Saved entries
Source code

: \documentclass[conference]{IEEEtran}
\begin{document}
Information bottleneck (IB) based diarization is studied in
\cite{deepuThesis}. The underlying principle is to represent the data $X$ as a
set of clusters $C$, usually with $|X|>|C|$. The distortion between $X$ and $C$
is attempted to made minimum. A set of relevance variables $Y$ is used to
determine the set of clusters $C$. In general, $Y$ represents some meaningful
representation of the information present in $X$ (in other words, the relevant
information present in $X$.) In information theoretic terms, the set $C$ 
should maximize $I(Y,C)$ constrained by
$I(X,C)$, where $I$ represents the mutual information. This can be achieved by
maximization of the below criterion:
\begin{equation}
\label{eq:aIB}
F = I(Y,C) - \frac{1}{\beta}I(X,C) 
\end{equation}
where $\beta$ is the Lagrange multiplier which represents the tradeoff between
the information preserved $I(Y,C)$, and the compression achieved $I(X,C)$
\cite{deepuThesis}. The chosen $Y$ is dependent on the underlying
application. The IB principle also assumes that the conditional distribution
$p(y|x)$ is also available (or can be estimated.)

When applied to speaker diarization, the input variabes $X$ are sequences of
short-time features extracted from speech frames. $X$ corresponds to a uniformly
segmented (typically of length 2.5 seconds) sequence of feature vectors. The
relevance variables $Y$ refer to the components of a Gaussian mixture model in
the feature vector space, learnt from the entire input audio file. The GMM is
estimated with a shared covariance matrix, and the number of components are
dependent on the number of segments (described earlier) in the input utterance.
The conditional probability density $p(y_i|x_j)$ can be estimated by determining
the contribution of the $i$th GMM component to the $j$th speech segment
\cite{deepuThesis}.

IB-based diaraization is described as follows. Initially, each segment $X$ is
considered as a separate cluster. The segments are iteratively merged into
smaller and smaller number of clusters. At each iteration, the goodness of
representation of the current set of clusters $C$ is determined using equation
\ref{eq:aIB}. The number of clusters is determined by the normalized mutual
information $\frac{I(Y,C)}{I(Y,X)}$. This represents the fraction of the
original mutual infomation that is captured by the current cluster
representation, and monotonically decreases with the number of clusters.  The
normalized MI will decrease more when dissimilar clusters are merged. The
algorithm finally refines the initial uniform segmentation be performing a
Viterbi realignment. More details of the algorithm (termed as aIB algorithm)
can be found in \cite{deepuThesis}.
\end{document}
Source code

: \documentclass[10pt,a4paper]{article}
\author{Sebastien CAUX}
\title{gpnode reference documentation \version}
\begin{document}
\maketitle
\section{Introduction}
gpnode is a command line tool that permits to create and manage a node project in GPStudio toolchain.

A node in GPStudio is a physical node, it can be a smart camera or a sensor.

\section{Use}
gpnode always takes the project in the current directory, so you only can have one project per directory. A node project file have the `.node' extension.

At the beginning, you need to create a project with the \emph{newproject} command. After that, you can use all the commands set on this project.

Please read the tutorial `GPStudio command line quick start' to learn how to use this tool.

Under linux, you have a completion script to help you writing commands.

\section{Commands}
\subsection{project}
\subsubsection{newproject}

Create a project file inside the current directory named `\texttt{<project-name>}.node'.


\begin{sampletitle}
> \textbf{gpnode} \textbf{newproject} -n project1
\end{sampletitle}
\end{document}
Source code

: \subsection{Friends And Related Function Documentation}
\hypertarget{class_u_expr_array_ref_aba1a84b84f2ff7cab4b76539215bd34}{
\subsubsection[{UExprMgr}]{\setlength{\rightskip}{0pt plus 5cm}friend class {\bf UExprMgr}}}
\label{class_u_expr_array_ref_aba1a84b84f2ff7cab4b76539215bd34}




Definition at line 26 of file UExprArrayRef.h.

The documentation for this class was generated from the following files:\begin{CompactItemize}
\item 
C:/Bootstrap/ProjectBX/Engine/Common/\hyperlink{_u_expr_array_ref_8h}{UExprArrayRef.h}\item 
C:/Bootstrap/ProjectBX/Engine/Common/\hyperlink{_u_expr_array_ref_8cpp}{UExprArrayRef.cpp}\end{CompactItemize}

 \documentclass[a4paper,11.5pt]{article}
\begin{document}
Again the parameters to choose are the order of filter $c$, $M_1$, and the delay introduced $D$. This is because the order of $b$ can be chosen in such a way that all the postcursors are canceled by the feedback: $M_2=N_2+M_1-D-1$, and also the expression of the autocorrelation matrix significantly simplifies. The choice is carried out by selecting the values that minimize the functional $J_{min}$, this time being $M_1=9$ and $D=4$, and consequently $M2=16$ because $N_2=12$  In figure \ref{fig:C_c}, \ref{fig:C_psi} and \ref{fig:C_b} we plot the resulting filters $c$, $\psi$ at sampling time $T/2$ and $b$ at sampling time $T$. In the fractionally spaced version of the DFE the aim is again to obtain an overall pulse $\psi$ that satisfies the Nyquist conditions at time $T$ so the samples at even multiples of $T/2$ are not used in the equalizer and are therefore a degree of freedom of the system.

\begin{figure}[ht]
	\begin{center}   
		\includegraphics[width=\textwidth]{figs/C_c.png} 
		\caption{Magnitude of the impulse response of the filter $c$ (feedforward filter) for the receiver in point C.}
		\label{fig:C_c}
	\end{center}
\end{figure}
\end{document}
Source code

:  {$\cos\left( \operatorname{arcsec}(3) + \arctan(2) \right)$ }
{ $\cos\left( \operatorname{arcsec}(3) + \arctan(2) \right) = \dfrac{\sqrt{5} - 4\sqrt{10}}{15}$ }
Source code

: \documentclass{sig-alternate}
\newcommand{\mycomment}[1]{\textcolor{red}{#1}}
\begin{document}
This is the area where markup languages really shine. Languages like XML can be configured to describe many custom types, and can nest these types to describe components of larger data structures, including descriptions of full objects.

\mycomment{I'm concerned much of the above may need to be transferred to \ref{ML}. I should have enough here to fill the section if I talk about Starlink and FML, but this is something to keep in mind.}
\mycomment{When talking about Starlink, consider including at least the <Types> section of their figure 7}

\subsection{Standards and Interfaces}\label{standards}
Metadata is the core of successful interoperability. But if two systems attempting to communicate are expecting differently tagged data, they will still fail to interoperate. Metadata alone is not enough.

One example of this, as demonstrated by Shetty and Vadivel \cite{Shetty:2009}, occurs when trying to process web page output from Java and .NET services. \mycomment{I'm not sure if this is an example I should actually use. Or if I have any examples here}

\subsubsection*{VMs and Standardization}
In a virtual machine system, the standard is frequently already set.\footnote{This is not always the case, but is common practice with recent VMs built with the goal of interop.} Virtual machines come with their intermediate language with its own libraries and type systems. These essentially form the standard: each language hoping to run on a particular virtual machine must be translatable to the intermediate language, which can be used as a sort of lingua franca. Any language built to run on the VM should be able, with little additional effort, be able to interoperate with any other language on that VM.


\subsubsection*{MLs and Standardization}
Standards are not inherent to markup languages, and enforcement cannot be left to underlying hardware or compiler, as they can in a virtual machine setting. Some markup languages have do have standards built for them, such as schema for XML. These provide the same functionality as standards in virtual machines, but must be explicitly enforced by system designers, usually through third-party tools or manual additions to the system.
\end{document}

Exercise objective
Print exactly the lines above, between the one holding "short-time features extracted" and the one holding "estimated with a", inclusive, and nothing besides.

Response box
short-time features extracted from speech frames. $X$ corresponds to a uniformly
segmented (typically of length 2.5 seconds) sequence of feature vectors. The
relevance variables $Y$ refer to the components of a Gaussian mixture model in
the feature vector space, learnt from the entire input audio file. The GMM is
estimated with a shared covariance matrix, and the number of components are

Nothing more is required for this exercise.